Why do we need modules at all? (2011)

macintux · 2 years ago

Joe was such a creative thinker, and he was never (that I could tell) embarrassed by the prospect of an idea of his proving to be a poor one, so it was always interesting to hear him talk.

Genuinely curious, thinking outside the box (writing a new programming language on top of Prolog?), and he treated people with utmost respect. I was a nobody lucky enough to escort him around Chicago one day when he was attending a conference, and we spent a couple of hours talking about art, Erlang, Riak, and man I wish I could remember what else.

piokoch · 2 years ago

"all functions have unique distinct names"

Really? And every developer will create custom, broken, non-standard "namespace" system: admin_get_user vs. readers_get_user, or maybe admin.get_user vs. readers.get_user, or maybe get_user_admin, get_user_readers, etc. Surely, this will stir a lot of creativity, but I am not sure we need that.

Jtsummers · 2 years ago

Three past submissions with comments:

https://news.ycombinator.com/item?id=8572600 - Nov 7, 2014 (76 comments)

https://news.ycombinator.com/item?id=10409507 - Oct 18, 2015 (46 comments)

https://news.ycombinator.com/item?id=20808000 - Aug 27, 2019 (103 comments)

EDIT: I also highly recommend reading the original mailing list thread. A lot of interesting discussion there that I don't recall having read before.

calebh · 2 years ago

I've thought a lot about storing program structures in distributed hash tables and came to the conclusion that the only viable languages that can be safely stored are purely functional. If you consider OOP languages, there are many stateful dependencies, for example a method may rely on a constructor initializing a private variable in some specific way, so the smallest unit of modularity cannot be a method. Similarly an entire class could perhaps rely on methods being called in a certain order.
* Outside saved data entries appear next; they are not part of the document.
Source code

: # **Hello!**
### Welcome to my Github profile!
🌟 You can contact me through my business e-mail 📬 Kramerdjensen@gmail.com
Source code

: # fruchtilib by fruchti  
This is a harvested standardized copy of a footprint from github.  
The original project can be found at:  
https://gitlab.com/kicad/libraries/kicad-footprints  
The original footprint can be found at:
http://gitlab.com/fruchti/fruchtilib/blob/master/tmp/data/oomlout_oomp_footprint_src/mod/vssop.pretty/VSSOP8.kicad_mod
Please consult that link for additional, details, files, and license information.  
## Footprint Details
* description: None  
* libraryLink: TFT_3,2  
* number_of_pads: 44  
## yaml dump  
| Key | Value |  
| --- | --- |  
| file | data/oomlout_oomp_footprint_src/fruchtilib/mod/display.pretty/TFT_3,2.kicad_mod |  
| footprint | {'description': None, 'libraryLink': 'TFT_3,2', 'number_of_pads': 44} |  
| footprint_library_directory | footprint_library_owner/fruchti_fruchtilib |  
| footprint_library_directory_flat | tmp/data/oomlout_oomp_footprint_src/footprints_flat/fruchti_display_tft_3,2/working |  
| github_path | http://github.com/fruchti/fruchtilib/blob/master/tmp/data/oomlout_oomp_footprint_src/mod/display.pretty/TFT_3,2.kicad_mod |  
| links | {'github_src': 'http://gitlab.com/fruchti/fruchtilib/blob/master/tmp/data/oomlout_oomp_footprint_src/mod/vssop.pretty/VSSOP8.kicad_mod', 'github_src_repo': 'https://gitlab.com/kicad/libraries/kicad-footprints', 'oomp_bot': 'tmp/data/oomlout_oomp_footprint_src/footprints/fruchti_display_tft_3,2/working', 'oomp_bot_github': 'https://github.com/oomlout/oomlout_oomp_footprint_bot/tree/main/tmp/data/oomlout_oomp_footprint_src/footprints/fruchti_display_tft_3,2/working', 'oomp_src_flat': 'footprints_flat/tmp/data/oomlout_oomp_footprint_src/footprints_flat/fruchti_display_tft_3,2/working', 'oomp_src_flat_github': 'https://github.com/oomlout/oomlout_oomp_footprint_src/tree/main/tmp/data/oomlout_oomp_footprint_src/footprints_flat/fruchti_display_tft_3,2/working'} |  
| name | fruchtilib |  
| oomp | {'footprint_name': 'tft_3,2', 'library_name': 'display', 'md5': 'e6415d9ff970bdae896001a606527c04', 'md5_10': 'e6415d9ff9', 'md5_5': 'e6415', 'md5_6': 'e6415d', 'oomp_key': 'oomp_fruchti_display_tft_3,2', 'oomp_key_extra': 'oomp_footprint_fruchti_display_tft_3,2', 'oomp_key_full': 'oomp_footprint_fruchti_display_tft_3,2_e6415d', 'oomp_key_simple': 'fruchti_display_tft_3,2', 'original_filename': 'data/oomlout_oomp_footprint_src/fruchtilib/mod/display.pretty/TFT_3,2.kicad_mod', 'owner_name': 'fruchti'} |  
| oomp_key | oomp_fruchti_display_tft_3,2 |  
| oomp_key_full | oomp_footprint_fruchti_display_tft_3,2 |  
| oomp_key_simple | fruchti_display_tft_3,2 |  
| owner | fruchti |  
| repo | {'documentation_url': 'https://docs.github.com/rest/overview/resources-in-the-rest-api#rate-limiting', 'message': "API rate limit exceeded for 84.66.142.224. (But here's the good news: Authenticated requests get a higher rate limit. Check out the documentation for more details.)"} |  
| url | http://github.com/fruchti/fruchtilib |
Even though classes are designed to be self contained, stateful behavior really mucks up the ability to separate things into constituent parts.

Purely functional on the other hand has none of these problems. This is the approach taken by the Unison Language people, which I think makes the right design decisions.

carapace · 2 years ago

Check out Unison lang: https://www.unison-lang.org/learn/the-big-idea/

> Each Unison definition is identified by a hash of its syntax tree. Put another way, Unison code is content-addressed.

akira2501 · 2 years ago

It's stateful without transactions in the simplest implementation, but there's no reason you couldn't create a procedural language that maintains state and enforces transactional separation.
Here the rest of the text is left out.